• [EXERCISE GOAL] From the entries that follow, pick out all lines holding "basada".

• [SUPPLIED MATERIAL]
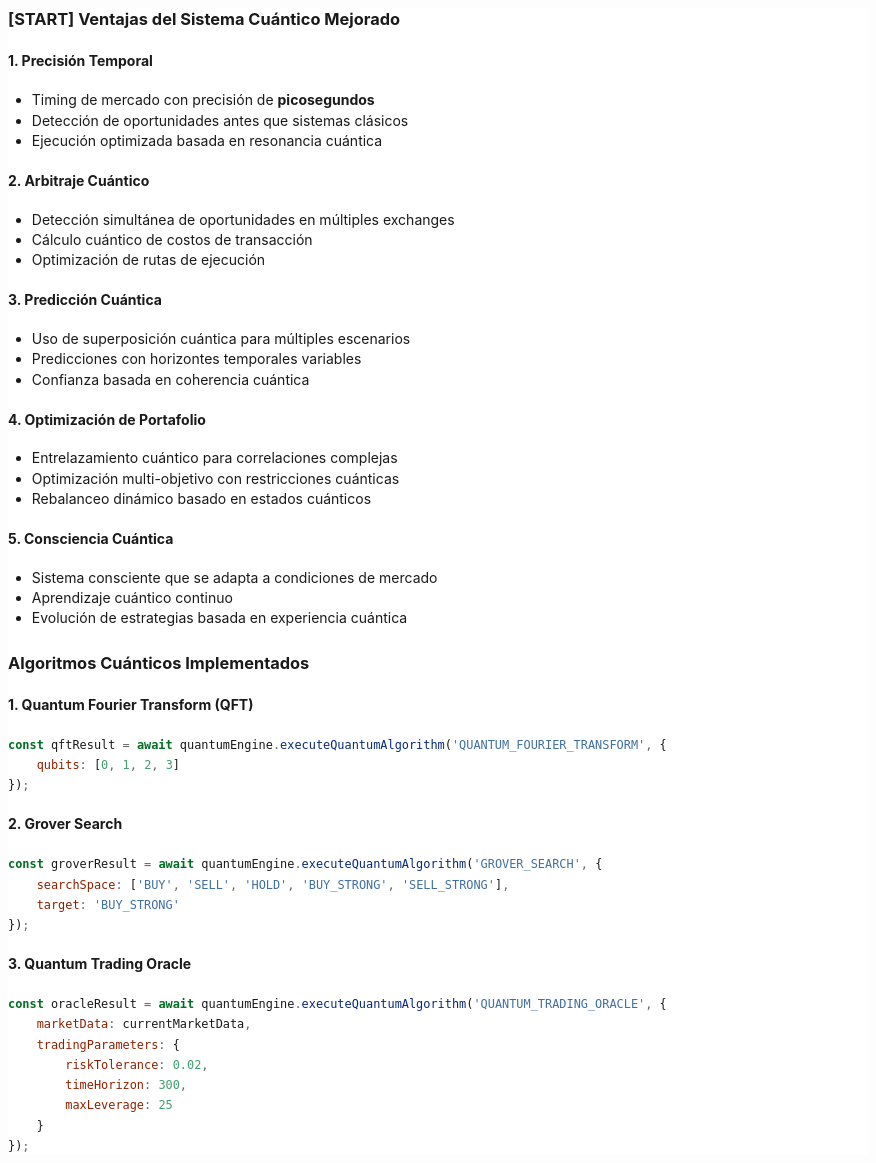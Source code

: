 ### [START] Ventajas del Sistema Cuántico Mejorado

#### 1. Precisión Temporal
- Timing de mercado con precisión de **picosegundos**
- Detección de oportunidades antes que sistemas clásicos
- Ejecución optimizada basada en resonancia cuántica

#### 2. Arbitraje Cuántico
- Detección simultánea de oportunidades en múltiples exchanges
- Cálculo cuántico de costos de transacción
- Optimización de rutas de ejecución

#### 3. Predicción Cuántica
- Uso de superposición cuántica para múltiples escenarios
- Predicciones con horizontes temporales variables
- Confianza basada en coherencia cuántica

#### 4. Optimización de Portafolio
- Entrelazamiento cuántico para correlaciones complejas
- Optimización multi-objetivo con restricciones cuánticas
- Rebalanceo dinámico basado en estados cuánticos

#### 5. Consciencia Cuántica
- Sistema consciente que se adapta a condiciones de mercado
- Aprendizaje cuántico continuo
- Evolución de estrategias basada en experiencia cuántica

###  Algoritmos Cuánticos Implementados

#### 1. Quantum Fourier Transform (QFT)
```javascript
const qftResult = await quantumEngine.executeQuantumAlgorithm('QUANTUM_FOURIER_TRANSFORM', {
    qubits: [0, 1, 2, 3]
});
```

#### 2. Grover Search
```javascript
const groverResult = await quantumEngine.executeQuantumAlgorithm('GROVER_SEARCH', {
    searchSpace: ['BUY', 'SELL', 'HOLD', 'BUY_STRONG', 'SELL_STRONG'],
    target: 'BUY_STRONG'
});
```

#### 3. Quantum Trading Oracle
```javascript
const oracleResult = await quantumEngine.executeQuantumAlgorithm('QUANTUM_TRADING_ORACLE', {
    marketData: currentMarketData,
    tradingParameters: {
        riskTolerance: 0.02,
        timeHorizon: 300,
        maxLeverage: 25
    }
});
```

---

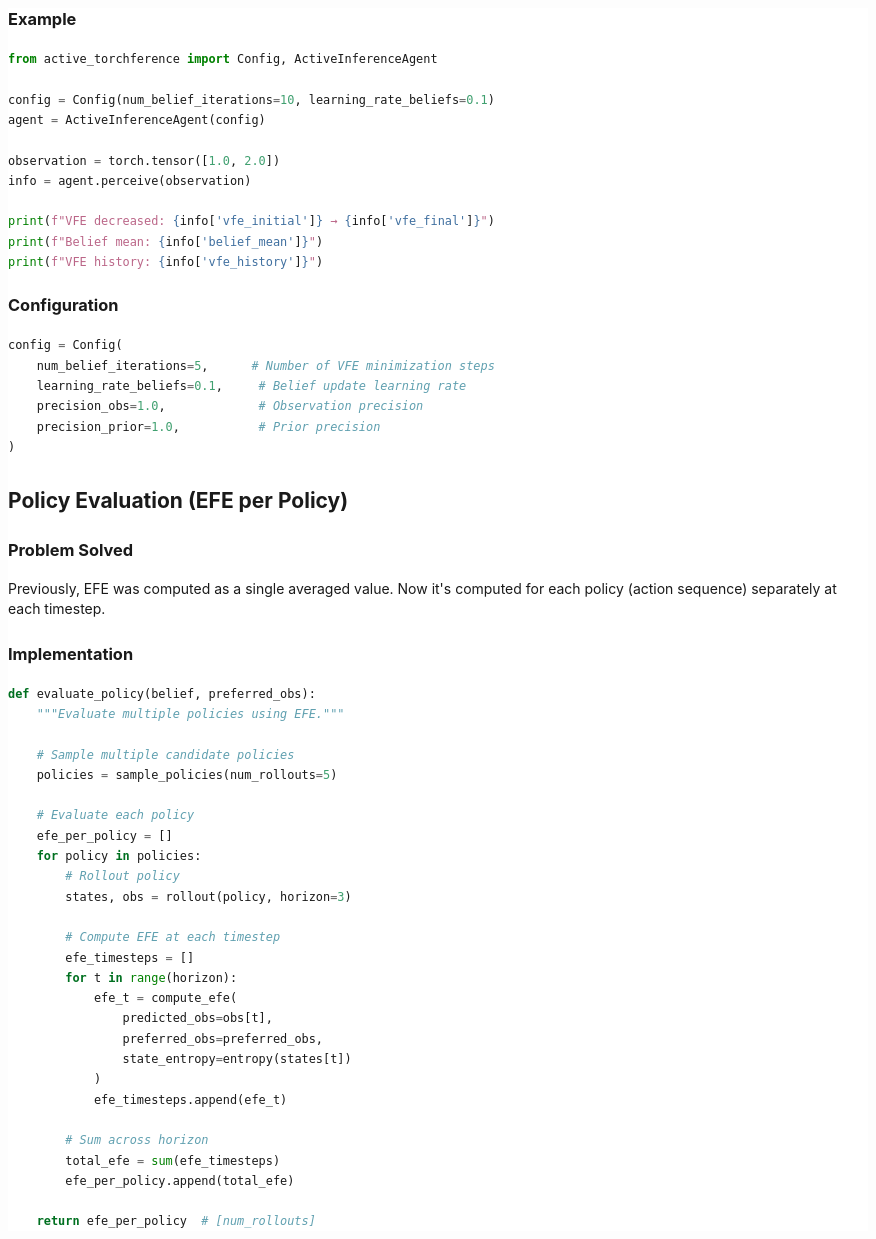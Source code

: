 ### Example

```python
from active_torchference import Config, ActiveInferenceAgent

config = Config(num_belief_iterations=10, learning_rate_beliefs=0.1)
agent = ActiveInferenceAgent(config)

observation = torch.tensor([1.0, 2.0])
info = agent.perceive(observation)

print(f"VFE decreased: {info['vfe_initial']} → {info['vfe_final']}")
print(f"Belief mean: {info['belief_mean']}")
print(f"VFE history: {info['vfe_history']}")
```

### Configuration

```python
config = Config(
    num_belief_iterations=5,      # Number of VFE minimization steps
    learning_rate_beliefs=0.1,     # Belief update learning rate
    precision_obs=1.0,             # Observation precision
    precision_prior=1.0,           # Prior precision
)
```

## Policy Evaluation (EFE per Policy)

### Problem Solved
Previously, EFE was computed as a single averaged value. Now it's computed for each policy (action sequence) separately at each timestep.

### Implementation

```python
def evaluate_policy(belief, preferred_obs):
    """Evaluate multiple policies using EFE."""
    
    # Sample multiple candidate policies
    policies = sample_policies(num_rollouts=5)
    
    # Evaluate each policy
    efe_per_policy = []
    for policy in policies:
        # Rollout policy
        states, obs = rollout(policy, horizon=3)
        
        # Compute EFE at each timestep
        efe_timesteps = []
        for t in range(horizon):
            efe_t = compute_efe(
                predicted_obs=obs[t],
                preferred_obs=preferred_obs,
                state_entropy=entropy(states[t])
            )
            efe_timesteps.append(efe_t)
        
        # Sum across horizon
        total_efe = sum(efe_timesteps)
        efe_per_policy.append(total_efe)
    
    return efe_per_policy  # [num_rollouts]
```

--

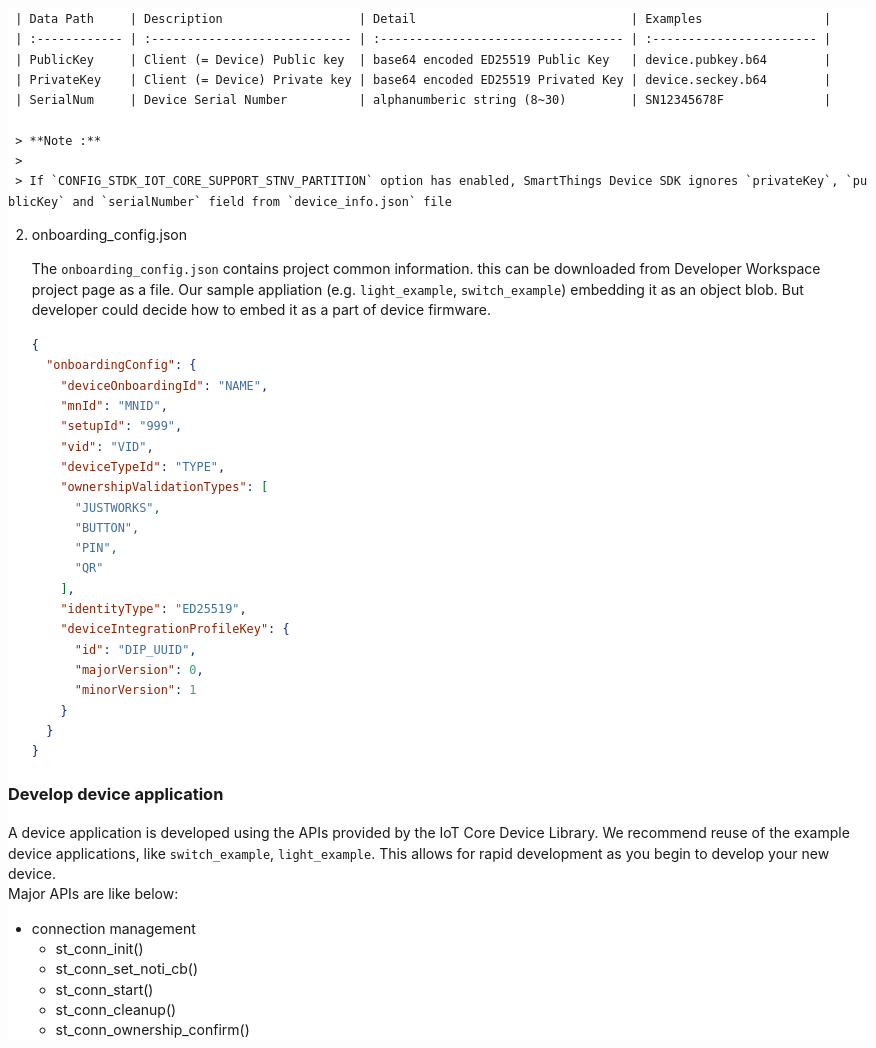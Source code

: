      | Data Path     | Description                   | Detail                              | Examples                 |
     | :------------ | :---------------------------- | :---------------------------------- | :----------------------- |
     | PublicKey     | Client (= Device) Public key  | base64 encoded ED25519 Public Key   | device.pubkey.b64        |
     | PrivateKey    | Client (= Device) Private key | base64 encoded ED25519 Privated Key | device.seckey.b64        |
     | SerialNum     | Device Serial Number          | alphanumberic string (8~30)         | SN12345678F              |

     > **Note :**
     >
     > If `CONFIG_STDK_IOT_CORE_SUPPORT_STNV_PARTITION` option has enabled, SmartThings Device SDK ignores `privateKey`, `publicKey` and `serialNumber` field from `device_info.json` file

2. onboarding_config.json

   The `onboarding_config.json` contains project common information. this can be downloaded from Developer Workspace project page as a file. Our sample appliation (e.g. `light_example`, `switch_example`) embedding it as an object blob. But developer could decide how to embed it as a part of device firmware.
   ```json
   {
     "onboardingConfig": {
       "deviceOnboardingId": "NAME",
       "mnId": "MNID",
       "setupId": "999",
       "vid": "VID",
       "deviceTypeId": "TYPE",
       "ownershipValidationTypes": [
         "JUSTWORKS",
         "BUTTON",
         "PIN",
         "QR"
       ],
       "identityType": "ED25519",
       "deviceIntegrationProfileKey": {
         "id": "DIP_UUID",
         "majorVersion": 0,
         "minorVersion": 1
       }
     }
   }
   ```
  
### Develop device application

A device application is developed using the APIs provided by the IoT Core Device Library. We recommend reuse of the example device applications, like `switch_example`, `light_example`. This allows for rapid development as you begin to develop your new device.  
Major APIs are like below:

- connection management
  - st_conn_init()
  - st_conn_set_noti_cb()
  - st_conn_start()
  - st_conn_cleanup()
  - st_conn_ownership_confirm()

• [ANSWER TO THIS PROBLEM]
- Ejecución optimizada basada en resonancia cuántica
- Confianza basada en coherencia cuántica
- Evolución de estrategias basada en experiencia cuántica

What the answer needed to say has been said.